▶ _WHAT YOU HAVE TO DO_: Scan the entries below and return each line that contains "replaced".

▶ _SUPPLIED RECORDS_:
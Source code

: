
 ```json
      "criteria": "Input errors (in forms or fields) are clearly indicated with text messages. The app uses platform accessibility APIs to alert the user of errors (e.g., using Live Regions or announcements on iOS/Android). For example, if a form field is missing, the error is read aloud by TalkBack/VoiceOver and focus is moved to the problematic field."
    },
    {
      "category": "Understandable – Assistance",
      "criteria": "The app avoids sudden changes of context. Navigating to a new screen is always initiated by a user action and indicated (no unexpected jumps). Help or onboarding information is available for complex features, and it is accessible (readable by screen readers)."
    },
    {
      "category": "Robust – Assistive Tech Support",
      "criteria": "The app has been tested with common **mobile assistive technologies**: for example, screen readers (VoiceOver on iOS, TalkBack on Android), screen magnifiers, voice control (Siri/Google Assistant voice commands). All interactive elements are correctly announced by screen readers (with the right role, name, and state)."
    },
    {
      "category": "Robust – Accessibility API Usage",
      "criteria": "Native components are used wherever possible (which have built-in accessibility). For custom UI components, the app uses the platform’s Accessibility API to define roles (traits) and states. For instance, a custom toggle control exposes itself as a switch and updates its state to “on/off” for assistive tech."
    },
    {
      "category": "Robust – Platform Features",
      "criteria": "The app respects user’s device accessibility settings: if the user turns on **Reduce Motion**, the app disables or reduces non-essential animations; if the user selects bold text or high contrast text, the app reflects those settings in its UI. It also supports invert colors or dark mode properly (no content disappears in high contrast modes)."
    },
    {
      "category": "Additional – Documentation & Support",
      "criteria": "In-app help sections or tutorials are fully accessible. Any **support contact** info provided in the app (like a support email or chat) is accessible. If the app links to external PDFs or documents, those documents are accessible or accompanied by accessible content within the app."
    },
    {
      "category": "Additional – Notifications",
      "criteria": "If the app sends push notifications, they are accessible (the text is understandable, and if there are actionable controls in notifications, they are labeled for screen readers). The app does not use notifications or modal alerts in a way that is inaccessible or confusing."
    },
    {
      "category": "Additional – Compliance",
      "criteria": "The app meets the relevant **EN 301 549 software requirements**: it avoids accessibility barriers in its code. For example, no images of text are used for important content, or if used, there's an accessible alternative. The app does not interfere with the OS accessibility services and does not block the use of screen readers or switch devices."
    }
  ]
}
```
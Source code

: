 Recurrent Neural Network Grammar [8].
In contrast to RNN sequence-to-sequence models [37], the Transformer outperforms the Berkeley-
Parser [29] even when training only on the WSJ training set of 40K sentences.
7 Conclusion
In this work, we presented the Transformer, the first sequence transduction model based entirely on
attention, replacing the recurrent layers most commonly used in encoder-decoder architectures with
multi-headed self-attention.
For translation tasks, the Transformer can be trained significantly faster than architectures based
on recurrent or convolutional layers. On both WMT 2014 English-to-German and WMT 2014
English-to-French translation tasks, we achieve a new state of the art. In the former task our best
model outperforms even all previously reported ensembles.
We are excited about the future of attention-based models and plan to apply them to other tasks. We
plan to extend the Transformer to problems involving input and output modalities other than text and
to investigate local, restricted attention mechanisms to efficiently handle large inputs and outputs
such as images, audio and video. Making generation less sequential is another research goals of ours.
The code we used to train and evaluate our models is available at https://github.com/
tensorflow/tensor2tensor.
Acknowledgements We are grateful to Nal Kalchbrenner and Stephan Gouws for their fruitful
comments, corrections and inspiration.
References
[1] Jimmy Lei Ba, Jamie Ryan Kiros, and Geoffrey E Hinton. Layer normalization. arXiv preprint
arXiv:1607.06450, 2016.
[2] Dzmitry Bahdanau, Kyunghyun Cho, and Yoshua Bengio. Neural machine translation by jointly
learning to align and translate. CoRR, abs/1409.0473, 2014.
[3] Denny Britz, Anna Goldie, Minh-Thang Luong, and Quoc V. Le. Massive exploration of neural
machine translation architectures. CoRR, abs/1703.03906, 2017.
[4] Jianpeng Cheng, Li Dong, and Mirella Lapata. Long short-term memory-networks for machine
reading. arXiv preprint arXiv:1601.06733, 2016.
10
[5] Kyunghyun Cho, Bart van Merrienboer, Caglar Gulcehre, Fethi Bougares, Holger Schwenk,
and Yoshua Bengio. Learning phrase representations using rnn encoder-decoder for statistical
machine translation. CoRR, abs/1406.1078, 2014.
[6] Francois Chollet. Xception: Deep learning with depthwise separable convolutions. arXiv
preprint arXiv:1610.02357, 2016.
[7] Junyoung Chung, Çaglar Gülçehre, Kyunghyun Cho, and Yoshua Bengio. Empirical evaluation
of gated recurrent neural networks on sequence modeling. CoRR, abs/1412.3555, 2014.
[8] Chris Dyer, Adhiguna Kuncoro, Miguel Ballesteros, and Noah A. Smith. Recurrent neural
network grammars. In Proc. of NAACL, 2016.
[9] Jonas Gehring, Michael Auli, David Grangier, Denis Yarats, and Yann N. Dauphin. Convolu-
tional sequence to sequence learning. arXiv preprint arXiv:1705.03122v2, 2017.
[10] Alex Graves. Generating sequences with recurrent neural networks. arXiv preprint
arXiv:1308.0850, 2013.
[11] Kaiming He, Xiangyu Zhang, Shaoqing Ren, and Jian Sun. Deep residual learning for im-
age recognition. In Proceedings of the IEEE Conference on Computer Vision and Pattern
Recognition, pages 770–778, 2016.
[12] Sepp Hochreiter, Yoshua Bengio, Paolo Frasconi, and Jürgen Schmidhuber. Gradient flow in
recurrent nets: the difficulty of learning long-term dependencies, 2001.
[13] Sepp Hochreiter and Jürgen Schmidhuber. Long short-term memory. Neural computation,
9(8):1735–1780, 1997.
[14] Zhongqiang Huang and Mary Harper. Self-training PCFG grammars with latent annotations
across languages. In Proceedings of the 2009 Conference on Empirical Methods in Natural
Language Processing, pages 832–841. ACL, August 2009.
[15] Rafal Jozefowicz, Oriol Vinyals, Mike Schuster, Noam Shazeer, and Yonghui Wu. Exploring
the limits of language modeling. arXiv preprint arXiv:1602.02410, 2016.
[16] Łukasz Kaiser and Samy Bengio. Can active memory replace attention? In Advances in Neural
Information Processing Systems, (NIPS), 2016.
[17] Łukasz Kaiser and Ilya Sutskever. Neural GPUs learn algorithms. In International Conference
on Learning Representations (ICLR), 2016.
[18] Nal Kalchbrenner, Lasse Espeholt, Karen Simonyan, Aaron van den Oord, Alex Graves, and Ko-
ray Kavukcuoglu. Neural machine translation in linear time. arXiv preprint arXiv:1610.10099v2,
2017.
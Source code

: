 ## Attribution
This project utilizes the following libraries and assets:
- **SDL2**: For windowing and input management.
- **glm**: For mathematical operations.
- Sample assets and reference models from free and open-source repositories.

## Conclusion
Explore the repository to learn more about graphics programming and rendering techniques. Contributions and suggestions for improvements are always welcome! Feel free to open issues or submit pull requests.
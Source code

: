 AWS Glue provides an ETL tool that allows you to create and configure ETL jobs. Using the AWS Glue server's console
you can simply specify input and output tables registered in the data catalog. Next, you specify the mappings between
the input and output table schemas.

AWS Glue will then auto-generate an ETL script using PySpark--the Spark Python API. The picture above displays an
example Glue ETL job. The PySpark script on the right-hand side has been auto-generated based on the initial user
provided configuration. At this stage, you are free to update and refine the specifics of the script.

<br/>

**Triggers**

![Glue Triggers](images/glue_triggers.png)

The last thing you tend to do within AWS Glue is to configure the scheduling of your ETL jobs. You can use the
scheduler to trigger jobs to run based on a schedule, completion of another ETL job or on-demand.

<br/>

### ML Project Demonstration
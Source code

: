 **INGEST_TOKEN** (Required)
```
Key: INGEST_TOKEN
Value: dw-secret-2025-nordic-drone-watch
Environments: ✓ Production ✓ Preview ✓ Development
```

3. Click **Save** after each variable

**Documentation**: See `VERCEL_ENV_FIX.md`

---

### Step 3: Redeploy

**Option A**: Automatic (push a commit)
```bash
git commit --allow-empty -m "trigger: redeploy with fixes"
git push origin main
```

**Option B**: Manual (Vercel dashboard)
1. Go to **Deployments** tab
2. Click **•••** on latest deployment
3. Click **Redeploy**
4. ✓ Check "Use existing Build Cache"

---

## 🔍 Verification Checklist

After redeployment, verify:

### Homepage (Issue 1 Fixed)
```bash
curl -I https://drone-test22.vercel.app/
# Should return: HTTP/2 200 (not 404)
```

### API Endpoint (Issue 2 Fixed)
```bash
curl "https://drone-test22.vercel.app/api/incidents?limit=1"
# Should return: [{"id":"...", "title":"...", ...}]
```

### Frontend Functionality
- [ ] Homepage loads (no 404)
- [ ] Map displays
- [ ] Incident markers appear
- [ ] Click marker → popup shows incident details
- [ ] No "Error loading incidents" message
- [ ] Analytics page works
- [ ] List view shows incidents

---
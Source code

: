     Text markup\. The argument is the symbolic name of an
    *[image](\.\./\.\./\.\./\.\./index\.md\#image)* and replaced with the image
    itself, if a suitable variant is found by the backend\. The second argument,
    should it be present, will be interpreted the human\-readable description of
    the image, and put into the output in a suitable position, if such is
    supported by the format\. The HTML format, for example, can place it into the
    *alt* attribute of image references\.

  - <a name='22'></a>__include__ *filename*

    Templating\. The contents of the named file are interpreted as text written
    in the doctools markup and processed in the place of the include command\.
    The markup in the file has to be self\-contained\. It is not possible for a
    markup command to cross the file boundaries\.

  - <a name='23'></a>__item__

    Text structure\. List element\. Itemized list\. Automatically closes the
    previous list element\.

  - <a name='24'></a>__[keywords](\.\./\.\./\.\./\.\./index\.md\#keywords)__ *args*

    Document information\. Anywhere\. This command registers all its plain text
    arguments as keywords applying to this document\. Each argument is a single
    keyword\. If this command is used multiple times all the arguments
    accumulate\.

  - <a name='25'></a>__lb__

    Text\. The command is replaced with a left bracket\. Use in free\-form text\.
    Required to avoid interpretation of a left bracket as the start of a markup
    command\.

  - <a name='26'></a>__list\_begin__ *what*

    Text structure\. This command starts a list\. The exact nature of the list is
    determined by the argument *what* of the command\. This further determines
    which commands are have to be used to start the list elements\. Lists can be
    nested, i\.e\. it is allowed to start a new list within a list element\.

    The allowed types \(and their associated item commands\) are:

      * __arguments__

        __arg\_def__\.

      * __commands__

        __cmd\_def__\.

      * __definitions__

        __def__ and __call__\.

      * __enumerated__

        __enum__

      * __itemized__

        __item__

▶ _EXPECTED OUTPUT_:
    *[image](\.\./\.\./\.\./\.\./index\.md\#image)* and replaced with the image
    Text\. The command is replaced with a left bracket\. Use in free\-form text\.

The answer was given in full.